**Records excerpted from a collection:**
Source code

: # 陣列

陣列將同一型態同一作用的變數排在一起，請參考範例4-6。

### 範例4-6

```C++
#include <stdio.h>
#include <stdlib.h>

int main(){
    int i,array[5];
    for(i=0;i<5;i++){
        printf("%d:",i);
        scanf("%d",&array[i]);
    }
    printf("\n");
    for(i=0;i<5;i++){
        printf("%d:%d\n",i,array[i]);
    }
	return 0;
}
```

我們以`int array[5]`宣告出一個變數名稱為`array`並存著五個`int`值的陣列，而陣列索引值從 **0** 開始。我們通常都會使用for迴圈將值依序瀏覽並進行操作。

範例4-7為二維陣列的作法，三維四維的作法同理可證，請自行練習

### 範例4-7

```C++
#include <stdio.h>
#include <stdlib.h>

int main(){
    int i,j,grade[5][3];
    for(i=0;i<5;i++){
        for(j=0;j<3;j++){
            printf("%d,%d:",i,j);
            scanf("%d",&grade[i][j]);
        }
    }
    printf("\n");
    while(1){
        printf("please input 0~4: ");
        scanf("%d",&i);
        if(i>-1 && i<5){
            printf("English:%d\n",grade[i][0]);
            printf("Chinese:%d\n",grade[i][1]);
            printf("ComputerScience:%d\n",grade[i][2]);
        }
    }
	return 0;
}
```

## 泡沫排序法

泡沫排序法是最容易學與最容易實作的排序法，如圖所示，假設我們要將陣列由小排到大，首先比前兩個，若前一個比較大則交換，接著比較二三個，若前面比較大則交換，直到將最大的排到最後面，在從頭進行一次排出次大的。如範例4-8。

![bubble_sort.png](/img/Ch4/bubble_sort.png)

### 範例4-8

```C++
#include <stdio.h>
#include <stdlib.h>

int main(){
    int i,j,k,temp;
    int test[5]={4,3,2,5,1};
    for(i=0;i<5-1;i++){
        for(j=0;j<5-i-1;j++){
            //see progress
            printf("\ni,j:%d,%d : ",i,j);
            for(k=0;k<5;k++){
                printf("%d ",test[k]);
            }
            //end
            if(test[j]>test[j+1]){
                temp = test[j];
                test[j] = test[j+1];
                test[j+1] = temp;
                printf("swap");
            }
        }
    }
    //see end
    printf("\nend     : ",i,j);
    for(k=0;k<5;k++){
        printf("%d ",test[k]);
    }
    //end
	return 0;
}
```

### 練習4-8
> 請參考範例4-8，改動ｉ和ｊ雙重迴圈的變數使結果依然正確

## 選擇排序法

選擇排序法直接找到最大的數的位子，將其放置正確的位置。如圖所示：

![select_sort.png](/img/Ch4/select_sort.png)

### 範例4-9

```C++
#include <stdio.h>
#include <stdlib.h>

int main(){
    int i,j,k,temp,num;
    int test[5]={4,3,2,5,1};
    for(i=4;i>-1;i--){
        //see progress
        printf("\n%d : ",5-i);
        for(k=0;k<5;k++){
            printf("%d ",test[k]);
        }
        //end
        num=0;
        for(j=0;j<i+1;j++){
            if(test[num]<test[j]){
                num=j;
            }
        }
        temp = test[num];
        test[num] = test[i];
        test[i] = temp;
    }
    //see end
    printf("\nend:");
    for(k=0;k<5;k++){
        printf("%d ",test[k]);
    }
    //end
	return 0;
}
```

**Activity:** Reproduce each record exactly as written above.

**The answer:**
Source code

: # 陣列

陣列將同一型態同一作用的變數排在一起，請參考範例4-6。

### 範例4-6

```C++
#include <stdio.h>
#include <stdlib.h>

int main(){
    int i,array[5];
    for(i=0;i<5;i++){
        printf("%d:",i);
        scanf("%d",&array[i]);
    }
    printf("\n");
    for(i=0;i<5;i++){
        printf("%d:%d\n",i,array[i]);
    }
	return 0;
}
```

我們以`int array[5]`宣告出一個變數名稱為`array`並存著五個`int`值的陣列，而陣列索引值從 **0** 開始。我們通常都會使用for迴圈將值依序瀏覽並進行操作。

範例4-7為二維陣列的作法，三維四維的作法同理可證，請自行練習

### 範例4-7

```C++
#include <stdio.h>
#include <stdlib.h>

int main(){
    int i,j,grade[5][3];
    for(i=0;i<5;i++){
        for(j=0;j<3;j++){
            printf("%d,%d:",i,j);
            scanf("%d",&grade[i][j]);
        }
    }
    printf("\n");
    while(1){
        printf("please input 0~4: ");
        scanf("%d",&i);
        if(i>-1 && i<5){
            printf("English:%d\n",grade[i][0]);
            printf("Chinese:%d\n",grade[i][1]);
            printf("ComputerScience:%d\n",grade[i][2]);
        }
    }
	return 0;
}
```

## 泡沫排序法

泡沫排序法是最容易學與最容易實作的排序法，如圖所示，假設我們要將陣列由小排到大，首先比前兩個，若前一個比較大則交換，接著比較二三個，若前面比較大則交換，直到將最大的排到最後面，在從頭進行一次排出次大的。如範例4-8。

![bubble_sort.png](/img/Ch4/bubble_sort.png)

### 範例4-8

```C++
#include <stdio.h>
#include <stdlib.h>

int main(){
    int i,j,k,temp;
    int test[5]={4,3,2,5,1};
    for(i=0;i<5-1;i++){
        for(j=0;j<5-i-1;j++){
            //see progress
            printf("\ni,j:%d,%d : ",i,j);
            for(k=0;k<5;k++){
                printf("%d ",test[k]);
            }
            //end
            if(test[j]>test[j+1]){
                temp = test[j];
                test[j] = test[j+1];
                test[j+1] = temp;
                printf("swap");
            }
        }
    }
    //see end
    printf("\nend     : ",i,j);
    for(k=0;k<5;k++){
        printf("%d ",test[k]);
    }
    //end
	return 0;
}
```

### 練習4-8
> 請參考範例4-8，改動ｉ和ｊ雙重迴圈的變數使結果依然正確

## 選擇排序法

選擇排序法直接找到最大的數的位子，將其放置正確的位置。如圖所示：

![select_sort.png](/img/Ch4/select_sort.png)

### 範例4-9

```C++
#include <stdio.h>
#include <stdlib.h>

int main(){
    int i,j,k,temp,num;
    int test[5]={4,3,2,5,1};
    for(i=4;i>-1;i--){
        //see progress
        printf("\n%d : ",5-i);
        for(k=0;k<5;k++){
            printf("%d ",test[k]);
        }
        //end
        num=0;
        for(j=0;j<i+1;j++){
            if(test[num]<test[j]){
                num=j;
            }
        }
        temp = test[num];
        test[num] = test[i];
        test[i] = temp;
    }
    //see end
    printf("\nend:");
    for(k=0;k<5;k++){
        printf("%d ",test[k]);
    }
    //end
	return 0;
}
```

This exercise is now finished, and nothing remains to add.